Votre Sorbonne est toujours la Sorbonne ; je ne dis rien de votre parlement, car je suis trop sage

... Il y aurait trop à dire sur l'une et sur l'autre .

 

 

« A Charles-Augustin Ferriol, comte d'Argental

et à

Jeanne-Grâce Bosc du Bouchet, comtesse d'Argental

10 décembre 1764 1

On a parlé au médecin, il a répondu qu'il n’avait point été consulté, qu'il était très sûr par ses correspondances qu'actuellement on se portait bien , mais qu'il ne voudrait pas mettre des rentes viagères sur la tête de la personne en question .

On prend, mes divins anges, d’autres mesures pour être plus exactement informé 2.

Je vous écrivis, le samedi 8 , par M. l’abbé Arnaud 3. De nouvelles provisions pour les emplois comiques étaient dans ma lettre. Je soupçonne violemment M. l’abbé d’avoir égaré les premières. Il doit être si occupé de ses deux gazettes 4, et si entouré de paperasses, qu’on peut sans injustice le soupçonner d’égarer des paquets. Il a négligé deux paquets qu’on lui avait adressés pour moi. Je vous supplie de lui redemander non seulement la lettre du 8 décembre, mais celle de novembre, qu’il pourra retrouver.
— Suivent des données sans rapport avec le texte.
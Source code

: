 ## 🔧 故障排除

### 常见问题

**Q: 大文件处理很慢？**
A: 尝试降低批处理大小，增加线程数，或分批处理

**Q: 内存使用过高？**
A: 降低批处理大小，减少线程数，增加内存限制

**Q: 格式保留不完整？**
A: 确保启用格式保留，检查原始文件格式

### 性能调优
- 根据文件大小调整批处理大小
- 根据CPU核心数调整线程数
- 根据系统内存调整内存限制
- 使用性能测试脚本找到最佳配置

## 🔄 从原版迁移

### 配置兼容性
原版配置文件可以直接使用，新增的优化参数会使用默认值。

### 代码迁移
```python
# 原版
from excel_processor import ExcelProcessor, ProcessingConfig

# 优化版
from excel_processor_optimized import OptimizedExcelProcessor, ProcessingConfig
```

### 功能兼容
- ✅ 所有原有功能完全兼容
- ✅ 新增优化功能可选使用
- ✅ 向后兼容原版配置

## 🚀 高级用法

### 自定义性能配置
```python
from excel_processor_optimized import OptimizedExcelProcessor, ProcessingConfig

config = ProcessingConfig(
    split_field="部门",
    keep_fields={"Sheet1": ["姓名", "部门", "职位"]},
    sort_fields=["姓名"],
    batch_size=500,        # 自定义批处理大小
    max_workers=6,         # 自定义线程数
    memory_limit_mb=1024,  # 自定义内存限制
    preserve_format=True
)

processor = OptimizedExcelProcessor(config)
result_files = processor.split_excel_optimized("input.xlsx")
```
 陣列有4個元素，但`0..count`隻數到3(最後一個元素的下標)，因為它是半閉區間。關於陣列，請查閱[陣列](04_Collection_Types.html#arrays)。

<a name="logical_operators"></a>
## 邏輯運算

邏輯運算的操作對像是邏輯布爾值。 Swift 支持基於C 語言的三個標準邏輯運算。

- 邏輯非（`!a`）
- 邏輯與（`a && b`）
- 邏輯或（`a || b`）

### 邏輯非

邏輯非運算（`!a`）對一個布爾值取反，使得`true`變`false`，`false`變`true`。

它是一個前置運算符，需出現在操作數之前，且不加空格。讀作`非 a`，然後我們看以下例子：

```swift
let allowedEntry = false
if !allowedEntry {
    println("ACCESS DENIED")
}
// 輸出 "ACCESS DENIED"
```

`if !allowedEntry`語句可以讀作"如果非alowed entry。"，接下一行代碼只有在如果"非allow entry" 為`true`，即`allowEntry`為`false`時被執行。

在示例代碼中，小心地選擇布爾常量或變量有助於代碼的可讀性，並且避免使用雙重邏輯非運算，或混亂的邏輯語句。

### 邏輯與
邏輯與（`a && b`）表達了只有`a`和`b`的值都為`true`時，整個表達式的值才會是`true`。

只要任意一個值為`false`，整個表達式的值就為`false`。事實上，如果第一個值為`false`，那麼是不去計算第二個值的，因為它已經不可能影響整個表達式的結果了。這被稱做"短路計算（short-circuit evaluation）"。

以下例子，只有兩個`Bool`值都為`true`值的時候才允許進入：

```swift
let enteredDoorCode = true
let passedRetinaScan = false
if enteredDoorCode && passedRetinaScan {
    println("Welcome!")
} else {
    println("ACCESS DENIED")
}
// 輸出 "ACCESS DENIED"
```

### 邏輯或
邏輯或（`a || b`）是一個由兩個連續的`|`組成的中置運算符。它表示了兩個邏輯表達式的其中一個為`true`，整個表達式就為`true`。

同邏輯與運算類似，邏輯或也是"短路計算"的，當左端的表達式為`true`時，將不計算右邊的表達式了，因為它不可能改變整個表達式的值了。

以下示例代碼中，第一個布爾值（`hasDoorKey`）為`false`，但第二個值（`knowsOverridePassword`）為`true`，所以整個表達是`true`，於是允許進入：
Vous savez sans doute que vous avez perdu l’abbé de Condillac 5 mort de la petite-vérole naturelle et des médecins d’Italie, tandis que l’Esculape de Genève assurait les jours du prince de Parme par l’inoculation. Nous perdons là un bon philosophe, un bon ennemi de la superstition : l’abbé de Condillac meurt, et Omer est en vie ! Je me flatte qu’il n’aura pas l’impudence de faire de nouveaux réquisitoires contre l’inoculation, après ce qui vient de se passer à Parme. La plupart de vos médecins ne savent que cabaler. Votre Sorbonne est toujours la Sorbonne ; je ne dis rien de votre parlement, car je suis trop sage.

J’ignore ce qui s’est fait à votre assemblée de pairs, s’il s’est agi des jésuites dont personne ne se soucie, ou d’affaires d’argent après lesquelles tout le monde court grands yeux ouverts, bouche béante 6.

Le marquis 7 demande quelles feuilles il faut envoyer à M. Pierre pour le prince. Je vous ai déjà dit que cela est au-dessous de lui ; et quod de minimis non curat princeps 8.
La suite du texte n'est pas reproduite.